Work instruction — Among the lines below, output only those between the line holding "- [Discord Formatter" and the line holding "This project uses", inclusive, exactly as written and with no pictures.

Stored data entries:
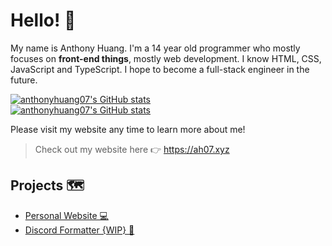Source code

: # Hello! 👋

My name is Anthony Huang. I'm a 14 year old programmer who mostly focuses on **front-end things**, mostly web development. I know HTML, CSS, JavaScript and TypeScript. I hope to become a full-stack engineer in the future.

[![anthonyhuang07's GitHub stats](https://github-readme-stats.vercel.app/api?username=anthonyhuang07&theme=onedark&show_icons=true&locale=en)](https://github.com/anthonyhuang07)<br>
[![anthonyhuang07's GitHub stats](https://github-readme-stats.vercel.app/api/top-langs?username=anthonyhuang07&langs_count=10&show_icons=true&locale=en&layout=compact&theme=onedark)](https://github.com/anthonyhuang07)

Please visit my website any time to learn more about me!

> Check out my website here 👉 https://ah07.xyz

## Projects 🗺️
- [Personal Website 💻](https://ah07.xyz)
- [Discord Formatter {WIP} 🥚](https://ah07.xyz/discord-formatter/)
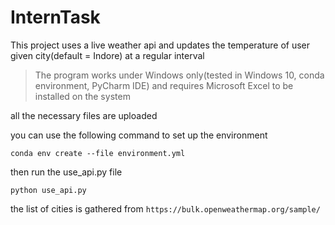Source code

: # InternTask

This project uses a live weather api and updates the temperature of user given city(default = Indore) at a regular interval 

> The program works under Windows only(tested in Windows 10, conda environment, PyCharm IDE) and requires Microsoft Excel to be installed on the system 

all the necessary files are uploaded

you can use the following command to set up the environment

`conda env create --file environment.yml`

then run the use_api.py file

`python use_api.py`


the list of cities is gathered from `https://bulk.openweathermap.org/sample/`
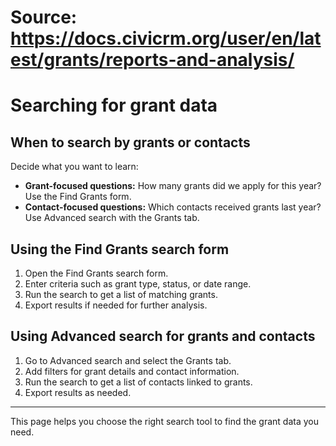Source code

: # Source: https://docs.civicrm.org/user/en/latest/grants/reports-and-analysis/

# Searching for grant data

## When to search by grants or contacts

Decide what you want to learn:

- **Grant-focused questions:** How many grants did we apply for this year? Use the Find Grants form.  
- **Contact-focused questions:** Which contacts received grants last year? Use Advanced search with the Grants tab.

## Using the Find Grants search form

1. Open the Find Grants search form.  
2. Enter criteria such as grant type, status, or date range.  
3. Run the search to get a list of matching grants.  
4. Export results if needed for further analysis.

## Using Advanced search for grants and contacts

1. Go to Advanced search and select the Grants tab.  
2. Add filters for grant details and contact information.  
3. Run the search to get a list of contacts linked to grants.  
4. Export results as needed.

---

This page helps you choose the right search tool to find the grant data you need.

Response for this exercise —
- [Discord Formatter {WIP} 🥚](https://ah07.xyz/discord-formatter/)
Source code

: # InternTask

This project uses a live weather api and updates the temperature of user given city(default = Indore) at a regular interval 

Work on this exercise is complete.